Dewey only has to remind me of that a few times before I can remember on my own. I’m starting to remember better, I think. The police help too. I know now that the fatter one is Gibbs. I’m still working on the other one.
They are at school the day I go back. The doctors said my memory probably wouldn’t get better anytime soon because they can’t figure out why I keep forgetting things. They think it might help if everything just goes back to normal. I guess that’s okay, because I’m bored of Metatron.
It’s a Monday when I go back. It’s raining. I don’t remember much else. I probably go to English and calc, and it doesn’t matter that I don’t remember because I wouldn’t have learned anything anyway. The police are here and pulling people out of class for the arson investigation. It’s official now. They can only talk to people over eighteen who want to talk back. Dewey tells them I don’t want to, but that isn’t true. I do want to help, because I can’t stop thinking about being a suspect.
Mostly I wonder if Janie is ignoring the police like she is ignoring me. I text her every day and she never responds, and I guess it must be because she doesn’t get service in Nepal or something. I wish she would just talk to the police so they know that we didn’t do anything. I wish she would just come back and help me remember. I wish she would just come back.

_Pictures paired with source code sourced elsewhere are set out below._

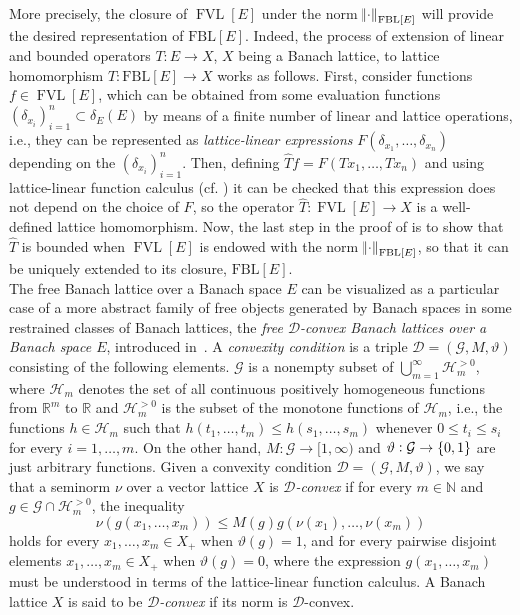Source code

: \documentclass[12pt,leqno]{amsart}
\numberwithin{equation}{section} %
\theoremstyle{definition}
\numberwithin{equation}{section}
\newcommand{\N}{\mathbb{N}}
\newcommand{\R}{\mathbb{R}}
\newcommand{\Hcal}{\mathcal{H}}
\newcommand{\Gcal}{\mathcal{G}}
\newcommand{\Dcal}{\mathcal{D}}
\newcommand{\fbl}{\mathrm{FBL}}
\DeclareMathOperator{\FVL}{FVL}
\newcommand{\nFBLE}[1]{\norm{#1}_{\mathrm{FBL}[E]}}
\begin{document}
More precisely, the closure of $\FVL[E]$ under the norm $\nFBLE{\cdot}$ will provide the desired representation of $\fbl[E]$. Indeed, the process of extension of linear and bounded operators $T:E\rightarrow X$, $X$ being a Banach lattice, to lattice homomorphism $\hat{T}:\fbl[E]\rightarrow X$ works as follows. First, consider functions $f\in \FVL[E]$, which can be obtained from some evaluation functions $(\delta_{x_i})_{i=1}^n \subset \delta_E(E)$ by means of a finite number of linear and lattice operations, i.e., they can be represented as \textit{lattice-linear expressions} $F(\delta_{x_1},\ldots,\delta_{x_n})$ depending on the $(\delta_{x_i})_{i=1}^n$. Then, defining $\hat{T}f=F(Tx_1,\ldots,Tx_n)$ and using lattice-linear function calculus (cf. \cite[Section 1.d]{LT2}) it can be checked that this expression does not depend on the choice of $F$, so the operator $\hat{T}:\FVL[E]\rightarrow X$ is a well-defined lattice homomorphism. Now, the last step in the proof of \cite[Theorem 2.5]{ART} is to show that $\hat{T}$ is bounded when $\FVL[E]$ is endowed with the norm $\nFBLE{\cdot}$, so that it can be uniquely extended to its closure, $\fbl[E]$.\\

The free Banach lattice over a Banach space $E$ can be visualized as a particular case of a more abstract family of free objects generated by Banach spaces in some restrained classes of Banach lattices, the \textit{free $\Dcal$-convex Banach lattices over a Banach space $E$}, introduced in~\cite{JLTTT}. A \textit{convexity condition} is a triple $\Dcal=(\Gcal, M, \vartheta)$ consisting of the following elements. $\Gcal$ is a nonempty subset of $\bigcup_{m=1}^{\infty} \Hcal_m^{>0}$, where $\Hcal_m$ denotes the set of all continuous positively homogeneous functions from $\R^m$ to $\R$ and $\Hcal_m^{>0}$ is the subset of the monotone functions of $\Hcal_m$, i.e., the functions $h\in \Hcal_m$ such that $h(t_1,\ldots,t_m)\leq h(s_1,\ldots,s_m)$ whenever $0\leq t_i\leq s_i$ for every $i=1,\ldots,m$. On the other hand, $M:\Gcal\rightarrow [1,\infty)$ and $\vartheta:\Gcal \rightarrow \cbr{0,1}$ are just arbitrary functions. Given a convexity condition $\Dcal=(\Gcal, M, \vartheta)$, we say that a seminorm $\nu$ over a vector lattice $X$ is \textit{$\Dcal$-convex} if for every $m\in \N$ and $g\in \Gcal\cap \Hcal_m^{>0}$, the inequality
\begin{equation*}
    \nu(g(x_1,\ldots,x_m))\leq M(g) g(\nu(x_1),\ldots,\nu(x_m))
\end{equation*}
holds for every $x_1,\ldots,x_m\in X_+$ when $\vartheta(g)=1$, and for every pairwise disjoint elements $x_1,\ldots,x_m\in X_+$ when $\vartheta(g)=0$, where the expression $g(x_1,\ldots,x_m)$ must be understood in terms of the lattice-linear function calculus. A Banach lattice $X$ is said to be \textit{$\Dcal$-convex} if its norm is $\Dcal$-convex.\\
\end{document}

I asked Dewey if she can even refuse to talk to the police when they’re investigating arson, if she’s even allowed to be out of the country, and he told me to shut up.
He also told me that Ander is a suspect too, because he’s Janie’s boyfriend and because they traced the gas purchase to his credit card. Wes Bennet swears they had already left the party when the fire started, and Ander says he lost that credit card before wrestling regionals. But nobody knows whether or not they should believe them yet.
I don’t remember wrestling regionals, but Dewey tells me we lost.
The less fat detective tells me that it took less than ten minutes for the house to burn.
Gibbs tells me that it started on the second floor. It didn’t spread from the bonfire like everyone thought.
He tells me that someone spilled and spilled gasoline there, so much gasoline that there is nothing left of her room at all.
He tells me and watches me for a reaction, as if these things will help me remember.
He also tells me that I’m a good kid, but I figure if I really did start the fire, that won’t matter much.
He also asks me what I knew about Ander and Janie.
“Nothing,” I tell him. “I knew she liked him. She had this plan to get the two of them together. It worked, huh?”
“Was he ever violent? Specifically with Janie,” he asks me.
I blink. “I don’t know. Was he?”
Gibbs shifts and looks uncomfortable. “We talked to some of her friends. You know, Carrie Lang, Katie Cross. They said—” He pulls out a notebook and flips through it. “They said that she was upset. Maybe afraid. They think he might have hurt her.”
“Oh,” I say. “I don’t know. I don’t remember.”
Gibbs sighs and closes the notebook. “Her parents don’t know anything, either, so we can’t do anything if he did.”